Washington’s young defenseman is having the best season of his career as he has posted 20 points in 44 games. If he continues this pace, he will reach 37 points before the end of the season.

Orlov matches Niskanen and Carlson’s ability to join the rush despite lacking the physical frame his teammates have. Orlov stands at 5′ 11”, which is the shortest on the team. However, height as a defenseman is not everything. Boston’s Torey Krug is 5′ 9” and is ranked seventh in scoring among all rearguards.  Orlov’s scouting report nails him as an offensive animal excited to go up and down the ice. His aggressiveness might lead to opponents’ scoring chances, but defensemen are pinching more and more as the league becomes faster.  If the Capitals keep him, they will end up with at least three defensemen who can generate offense any time in a game.

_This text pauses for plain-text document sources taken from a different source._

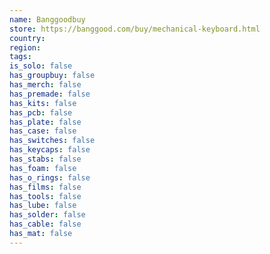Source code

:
 ```yaml
---
name: Banggoodbuy
store: https://banggood.com/buy/mechanical-keyboard.html
country:
region:
tags:
is_solo: false
has_groupbuy: false
has_merch: false
has_premade: false
has_kits: false
has_pcb: false
has_plate: false
has_case: false
has_switches: false
has_keycaps: false
has_stabs: false
has_foam: false
has_o_rings: false
has_films: false
has_tools: false
has_lube: false
has_solder: false
has_cable: false
has_mat: false
---
```

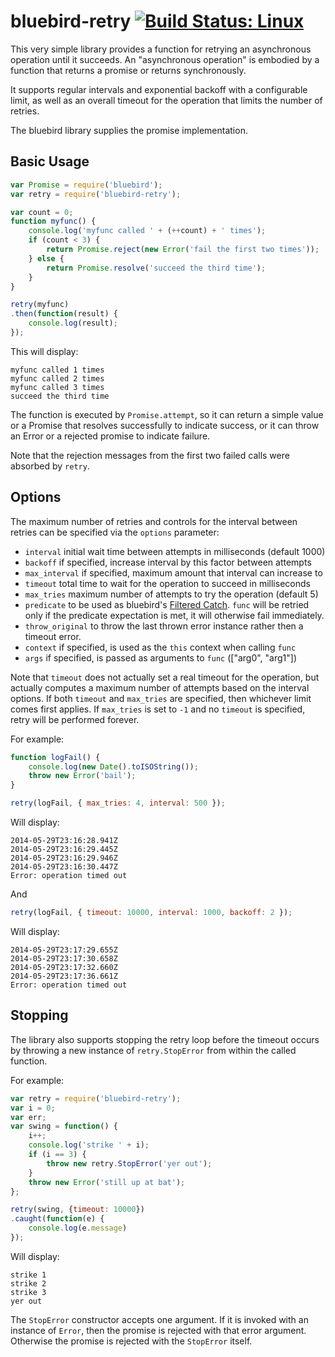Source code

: # bluebird-retry [![Build Status: Linux](https://travis-ci.org/demmer/bluebird-retry.png?branch=master)](https://travis-ci.org/demmer/bluebird-retry)

This very simple library provides a function for retrying an
asynchronous operation until it succeeds. An "asynchronous operation"
is embodied by a function that returns a promise or returns synchronously.

It supports regular intervals and exponential backoff with a configurable
limit, as well as an overall timeout for the operation that limits the
number of retries.

The bluebird library supplies the promise implementation.

## Basic Usage

```js
var Promise = require('bluebird');
var retry = require('bluebird-retry');

var count = 0;
function myfunc() {
    console.log('myfunc called ' + (++count) + ' times');
    if (count < 3) {
        return Promise.reject(new Error('fail the first two times'));
    } else {
        return Promise.resolve('succeed the third time');
    }
}

retry(myfunc)
.then(function(result) {
    console.log(result);
});
```

This will display:

```
myfunc called 1 times
myfunc called 2 times
myfunc called 3 times
succeed the third time
```

The function is executed by `Promise.attempt`, so it can return a simple value or a
Promise that resolves successfully to indicate success, or it can throw an Error
or a rejected promise to indicate failure.

Note that the rejection messages from the first two failed calls
were absorbed by `retry`.

## Options

The maximum number of retries and controls for the interval
between retries can be specified via the `options` parameter:

* `interval` initial wait time between attempts in milliseconds (default 1000)
* `backoff` if specified, increase interval by this factor between attempts
* `max_interval` if specified, maximum amount that interval can increase to
* `timeout` total time to wait for the operation to succeed in milliseconds
* `max_tries` maximum number of attempts to try the operation (default 5)
* `predicate` to be used as bluebird's [Filtered Catch](http://bluebirdjs.com/docs/api/catch.html#filtered-catch). `func` will be retried only if the predicate expectation is met, it will otherwise fail immediately.
* `throw_original` to throw the last thrown error instance rather then a timeout error.
* `context` if specified, is used as the `this` context when calling `func`
* `args` if specified, is passed as arguments to `func` (["arg0", "arg1"])

Note that `timeout` does not actually set a real timeout for the operation,
but actually computes a maximum number of attempts based on the interval
options. If both `timeout` and `max_tries` are specified, then whichever
limit comes first applies. If `max_tries` is set to `-1` and no `timeout` 
is specified, retry will be performed forever.

For example:

```js
function logFail() {
    console.log(new Date().toISOString());
    throw new Error('bail');
}

retry(logFail, { max_tries: 4, interval: 500 });
```
Will display:
```
2014-05-29T23:16:28.941Z
2014-05-29T23:16:29.445Z
2014-05-29T23:16:29.946Z
2014-05-29T23:16:30.447Z
Error: operation timed out
```

And

```js
retry(logFail, { timeout: 10000, interval: 1000, backoff: 2 });
```
Will display:

```
2014-05-29T23:17:29.655Z
2014-05-29T23:17:30.658Z
2014-05-29T23:17:32.660Z
2014-05-29T23:17:36.661Z
Error: operation timed out
```

## Stopping

The library also supports stopping the retry loop before the timeout occurs by throwing a new instance of `retry.StopError` from within the called function.

For example:

```js
var retry = require('bluebird-retry');
var i = 0;
var err;
var swing = function() {
    i++;
    console.log('strike ' + i);
    if (i == 3) {
        throw new retry.StopError('yer out');
    }
    throw new Error('still up at bat');
};

retry(swing, {timeout: 10000})
.caught(function(e) {
    console.log(e.message)
});
```

Will display:

```
strike 1
strike 2
strike 3
yer out
```

The `StopError` constructor accepts one argument. If it is invoked with an instance of `Error`, then the promise is rejected with that error argument. Otherwise the promise is rejected with the `StopError` itself.
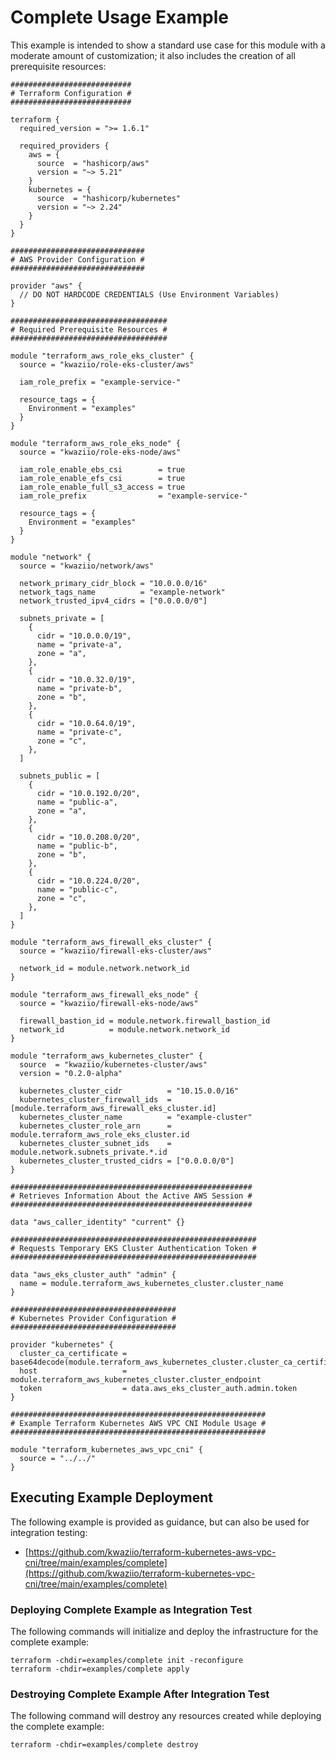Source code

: # Complete Usage Example

This example is intended to show a standard use case for this module with a moderate amount of customization; it also includes the creation of all prerequisite resources:

```HCL
###########################
# Terraform Configuration #
###########################

terraform {
  required_version = ">= 1.6.1"

  required_providers {
    aws = {
      source  = "hashicorp/aws"
      version = "~> 5.21"
    }
    kubernetes = {
      source  = "hashicorp/kubernetes"
      version = "~> 2.24"
    }
  }
}

##############################
# AWS Provider Configuration #
##############################

provider "aws" {
  // DO NOT HARDCODE CREDENTIALS (Use Environment Variables)
}

###################################
# Required Prerequisite Resources #
###################################

module "terraform_aws_role_eks_cluster" {
  source = "kwaziio/role-eks-cluster/aws"

  iam_role_prefix = "example-service-"

  resource_tags = {
    Environment = "examples"
  }
}

module "terraform_aws_role_eks_node" {
  source = "kwaziio/role-eks-node/aws"

  iam_role_enable_ebs_csi        = true
  iam_role_enable_efs_csi        = true
  iam_role_enable_full_s3_access = true
  iam_role_prefix                = "example-service-"

  resource_tags = {
    Environment = "examples"
  }
}

module "network" {
  source = "kwaziio/network/aws"

  network_primary_cidr_block = "10.0.0.0/16"
  network_tags_name          = "example-network"
  network_trusted_ipv4_cidrs = ["0.0.0.0/0"]

  subnets_private = [
    {
      cidr = "10.0.0.0/19",
      name = "private-a",
      zone = "a",
    },
    {
      cidr = "10.0.32.0/19",
      name = "private-b",
      zone = "b",
    },
    {
      cidr = "10.0.64.0/19",
      name = "private-c",
      zone = "c",
    },
  ]

  subnets_public = [
    {
      cidr = "10.0.192.0/20",
      name = "public-a",
      zone = "a",
    },
    {
      cidr = "10.0.208.0/20",
      name = "public-b",
      zone = "b",
    },
    {
      cidr = "10.0.224.0/20",
      name = "public-c",
      zone = "c",
    },
  ]
}

module "terraform_aws_firewall_eks_cluster" {
  source = "kwaziio/firewall-eks-cluster/aws"

  network_id = module.network.network_id
}

module "terraform_aws_firewall_eks_node" {
  source = "kwaziio/firewall-eks-node/aws"

  firewall_bastion_id = module.network.firewall_bastion_id
  network_id          = module.network.network_id
}

module "terraform_aws_kubernetes_cluster" {
  source  = "kwaziio/kubernetes-cluster/aws"
  version = "0.2.0-alpha"

  kubernetes_cluster_cidr          = "10.15.0.0/16"
  kubernetes_cluster_firewall_ids  = [module.terraform_aws_firewall_eks_cluster.id]
  kubernetes_cluster_name          = "example-cluster"
  kubernetes_cluster_role_arn      = module.terraform_aws_role_eks_cluster.id
  kubernetes_cluster_subnet_ids    = module.network.subnets_private.*.id
  kubernetes_cluster_trusted_cidrs = ["0.0.0.0/0"]
}

######################################################
# Retrieves Information About the Active AWS Session #
######################################################

data "aws_caller_identity" "current" {}

#######################################################
# Requests Temporary EKS Cluster Authentication Token #
#######################################################

data "aws_eks_cluster_auth" "admin" {
  name = module.terraform_aws_kubernetes_cluster.cluster_name
}

#####################################
# Kubernetes Provider Configuration #
#####################################

provider "kubernetes" {
  cluster_ca_certificate = base64decode(module.terraform_aws_kubernetes_cluster.cluster_ca_certificate)
  host                   = module.terraform_aws_kubernetes_cluster.cluster_endpoint
  token                  = data.aws_eks_cluster_auth.admin.token
}

#########################################################
# Example Terraform Kubernetes AWS VPC CNI Module Usage #
#########################################################

module "terraform_kubernetes_aws_vpc_cni" {
  source = "../../"
}
```

## Executing Example Deployment

The following example is provided as guidance, but can also be used for integration testing:

* [https://github.com/kwaziio/terraform-kubernetes-aws-vpc-cni/tree/main/examples/complete](https://github.com/kwaziio/terraform-kubernetes-vpc-cni/tree/main/examples/complete)

### Deploying Complete Example as Integration Test

The following commands will initialize and deploy the infrastructure for the complete example:

```SHELL
terraform -chdir=examples/complete init -reconfigure
terraform -chdir=examples/complete apply
```

### Destroying Complete Example After Integration Test

The following command will destroy any resources created while deploying the complete example:

```SHELL
terraform -chdir=examples/complete destroy
```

With the draft still a while away, a lot of things can change in the locker room. The Capitals might trade players or face alarming injuries. Carlson is injured with a minor lower-body injury, but he is the only Capital injured. Washington got a new look with Niskanen and Orpik two years ago. Now, they have constructed a deeper trio of defense pairs that are capable of attacking and defending against top teams in the league. With no shortages of decisions to make for his team, MacLellan will have his hands full as the expansion draft looms closer.